CHICAGO (WLS) -- Over the last couple of weeks, companies across the country have issued statements in support of racial justice and equality. But are those messages enough?

Some experts say sending a mass email to staff or posting a black box on Instagram just isn't enough and to take on these issues, it's going to take tough conversations and action.

Throughout the Chicago area and beyond, small businesses and large corporations are speaking out against racial injustice.

From national sports leagues to big box retail chains, a number of businesses issue statements, condemning and even apologizing for previous policies within their corporation.

But Civil Rights activist Marc Lamont Hill said a company's words can only go so far.

"In other words, it's one thing to say you support racial justice, it's another thing to hire black folks, to create black mentor networks, to pay people properly, those things have to be reflected as well," Hill said.

Hill said in these tough times, businesses shouldn't wing it or go with their gut.

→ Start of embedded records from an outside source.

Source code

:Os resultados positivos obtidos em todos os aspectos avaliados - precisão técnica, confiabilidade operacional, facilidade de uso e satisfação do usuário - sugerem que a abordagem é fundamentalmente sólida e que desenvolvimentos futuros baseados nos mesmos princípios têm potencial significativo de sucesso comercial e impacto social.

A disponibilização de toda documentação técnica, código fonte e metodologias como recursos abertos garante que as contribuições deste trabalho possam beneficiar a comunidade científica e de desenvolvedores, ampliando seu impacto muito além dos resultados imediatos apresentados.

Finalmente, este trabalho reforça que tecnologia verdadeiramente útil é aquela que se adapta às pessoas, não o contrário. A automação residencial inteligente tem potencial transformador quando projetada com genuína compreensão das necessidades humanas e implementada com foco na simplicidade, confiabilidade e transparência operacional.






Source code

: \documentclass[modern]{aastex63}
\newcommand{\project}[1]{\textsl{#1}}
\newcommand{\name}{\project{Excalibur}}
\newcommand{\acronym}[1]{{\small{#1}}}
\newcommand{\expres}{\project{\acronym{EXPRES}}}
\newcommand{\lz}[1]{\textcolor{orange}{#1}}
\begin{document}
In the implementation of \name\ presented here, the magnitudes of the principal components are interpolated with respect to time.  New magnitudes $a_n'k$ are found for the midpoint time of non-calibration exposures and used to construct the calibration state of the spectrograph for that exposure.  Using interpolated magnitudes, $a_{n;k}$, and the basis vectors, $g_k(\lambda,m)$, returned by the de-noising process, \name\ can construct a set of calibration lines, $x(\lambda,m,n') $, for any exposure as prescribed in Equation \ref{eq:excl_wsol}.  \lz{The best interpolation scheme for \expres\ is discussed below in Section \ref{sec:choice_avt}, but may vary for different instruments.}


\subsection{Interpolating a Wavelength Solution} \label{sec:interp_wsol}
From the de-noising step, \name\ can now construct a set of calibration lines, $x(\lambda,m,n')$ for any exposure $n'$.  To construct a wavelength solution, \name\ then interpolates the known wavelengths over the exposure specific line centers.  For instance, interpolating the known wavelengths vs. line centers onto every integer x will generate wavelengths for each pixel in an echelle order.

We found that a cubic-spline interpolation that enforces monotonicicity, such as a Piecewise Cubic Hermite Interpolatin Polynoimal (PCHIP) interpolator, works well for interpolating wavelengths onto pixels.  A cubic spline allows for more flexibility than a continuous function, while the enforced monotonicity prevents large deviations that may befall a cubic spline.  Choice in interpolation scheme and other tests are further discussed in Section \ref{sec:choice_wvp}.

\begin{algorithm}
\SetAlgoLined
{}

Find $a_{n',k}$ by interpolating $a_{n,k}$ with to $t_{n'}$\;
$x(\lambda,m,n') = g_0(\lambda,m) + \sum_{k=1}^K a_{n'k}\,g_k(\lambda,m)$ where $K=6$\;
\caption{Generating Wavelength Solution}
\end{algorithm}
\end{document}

Instead, they should bring in experts, professionals and preferably people of color to help guide the company through ways to implement change, enhance company culture and educate people on privilege and implicit bias.

"The important thing, though, is to not just bring in experts but to use their expertise in ways that don't just get them out of a public relations crisis but also make the company and the community better than they found it," Hill said.

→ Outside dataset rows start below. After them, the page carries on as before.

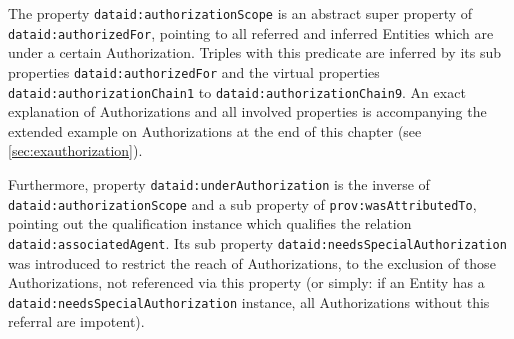 \documentclass[a4paper,english,twoside,BCOR1.5cm,headsepline,DIV12,appendixprefix,final,12pt]{scrbook}
\newcommand{\prop}[1]{{{\texttt{#1}}}}
\begin{document}
The property \prop{dataid:authorizationScope} is an abstract super property of \prop{dataid:authorizedFor}, pointing to all referred and inferred Entities which are under a certain Authorization. Triples with this predicate are inferred by its sub properties \prop{dataid:authorizedFor} and the virtual properties \prop{dataid:authorizationChain1} to \prop{dataid:authorizationChain9}. An exact explanation of Authorizations and all involved properties is accompanying the extended example on Authorizations at the end of this chapter (see \cref{sec:exauthorization}).

Furthermore, property \prop{dataid:underAuthorization} is the inverse of \prop{dataid:authorizationScope} and a sub property of \prop{prov:wasAttributedTo}, pointing out the qualification instance which qualifies the relation \prop{dataid:associatedAgent}. Its sub property \prop{dataid:needsSpecialAuthorization} was introduced to restrict the reach of Authorizations, to the exclusion of those Authorizations, not referenced via this property (or simply: if an Entity has a \prop{dataid:needsSpecialAuthorization} instance, all Authorizations without this referral are impotent).
\end{document}
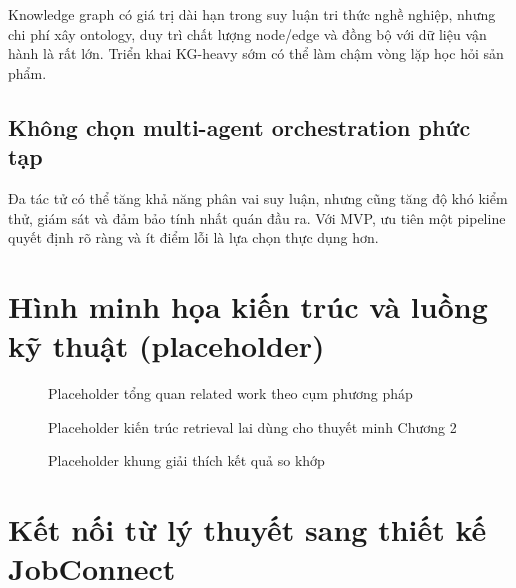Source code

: Knowledge graph có giá trị dài hạn trong suy luận tri thức nghề nghiệp, nhưng chi phí xây ontology, duy trì chất lượng node/edge và đồng bộ với dữ liệu vận hành là rất lớn. Triển khai KG-heavy sớm có thể làm chậm vòng lặp học hỏi sản phẩm.

\subsection{Không chọn multi-agent orchestration phức tạp}

Đa tác tử có thể tăng khả năng phân vai suy luận, nhưng cũng tăng độ khó kiểm thử, giám sát và đảm bảo tính nhất quán đầu ra. Với MVP, ưu tiên một pipeline quyết định rõ ràng và ít điểm lỗi là lựa chọn thực dụng hơn.

\section{Hình minh họa kiến trúc và luồng kỹ thuật (placeholder)}

\begin{figure}[H]
\centering
{}
\caption{Placeholder tổng quan related work theo cụm phương pháp}
\label{fig:related-work-map-placeholder}
\end{figure}

\begin{figure}[H]
\centering
{}
\caption{Placeholder kiến trúc retrieval lai dùng cho thuyết minh Chương 2}
\label{fig:hybrid-retrieval-placeholder}
\end{figure}

\begin{figure}[H]
\centering
{}
\caption{Placeholder khung giải thích kết quả so khớp}
\label{fig:explainability-placeholder}
\end{figure}

\section{Kết nối từ lý thuyết sang thiết kế JobConnect}

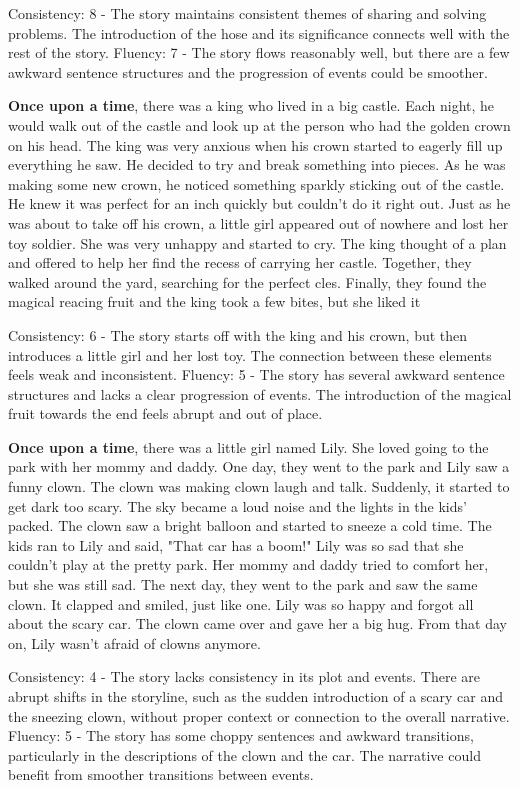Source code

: \documentclass{article}
\begin{document}
Consistency: 8 - The story maintains consistent themes of sharing and solving problems. The introduction of the hose and its significance connects well with the rest of the story.
Fluency: 7 - The story flows reasonably well, but there are a few awkward sentence structures and the progression of events could be smoother.

\textbf{Once upon a time}, there was a king who lived in a big castle. Each night, he would walk out of the castle and look up at the person who had the golden crown on his head. The king was very anxious when his crown started to eagerly fill up everything he saw. He decided to try and break something into pieces. As he was making some new crown, he noticed something sparkly sticking out of the castle. He knew it was perfect for an inch quickly but couldn't do it right out. Just as he was about to take off his crown, a little girl appeared out of nowhere and lost her toy soldier. She was very unhappy and started to cry. The king thought of a plan and offered to help her find the recess of carrying her castle. Together, they walked around the yard, searching for the perfect cles. Finally, they found the magical reacing fruit and the king took a few bites, but she liked it

Consistency: 6 - The story starts off with the king and his crown, but then introduces a little girl and her lost toy. The connection between these elements feels weak and inconsistent.
Fluency: 5 - The story has several awkward sentence structures and lacks a clear progression of events. The introduction of the magical fruit towards the end feels abrupt and out of place.

\textbf{Once upon a time}, there was a little girl named Lily. She loved going to the park with her mommy and daddy. One day, they went to the park and Lily saw a funny clown. The clown was making clown laugh and talk. Suddenly, it started to get dark too scary. The sky became a loud noise and the lights in the kids' packed. The clown saw a bright balloon and started to sneeze a cold time. The kids ran to Lily and said, "That car has a boom!" Lily was so sad that she couldn't play at the pretty park. Her mommy and daddy tried to comfort her, but she was still sad. The next day, they went to the park and saw the same clown. It clapped and smiled, just like one. Lily was so happy and forgot all about the scary car. The clown came over and gave her a big hug. From that day on, Lily wasn't afraid of clowns anymore.

Consistency: 4 - The story lacks consistency in its plot and events. There are abrupt shifts in the storyline, such as the sudden introduction of a scary car and the sneezing clown, without proper context or connection to the overall narrative.
Fluency: 5 - The story has some choppy sentences and awkward transitions, particularly in the descriptions of the clown and the car. The narrative could benefit from smoother transitions between events.
\end{document}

While he said he can't name any big companies that has gotten it perfect, he said there are brands that are making major strides.

"Nike, in the last week, has issued a series of ads. 'For the first time, we're saying don't do it,' and then they speak out against racial injustice. That's an incurably important ad," Hill said. "Ben and Jerry's has spoken out very critically against racial injustices and flat out white supremacy in the United States."

Marty McDonald, the CEO of Boss Women Media, said it's also important that women of color aren't left out of the conversation.

"Our dollars matter," McDonald said. "Black people, and specifically black women, have some of the highest spending power in the world. Brands have not been paying attention to us. "We're in a time right now where people want to see change. They're demanding change."

When asked about the consequences of remaining silent, McDonald said, "If a company remains silent at a moment of mass civil unrest, in the face of significant social injustice, they run the risk of losing credibility with the consumer base. People will be turned off. In a moment where social media, they can be dragged. They can be criticized so loudly, customers lose long-term faith and desire to be with that company."

Experts said one of the biggest mistakes companies often make during times of unrest is waiting for things to blow over or waiting for a perfect time to address racial injustices. But they said the truth is there's never a perfect time to talk about race, but it's something we all need to face.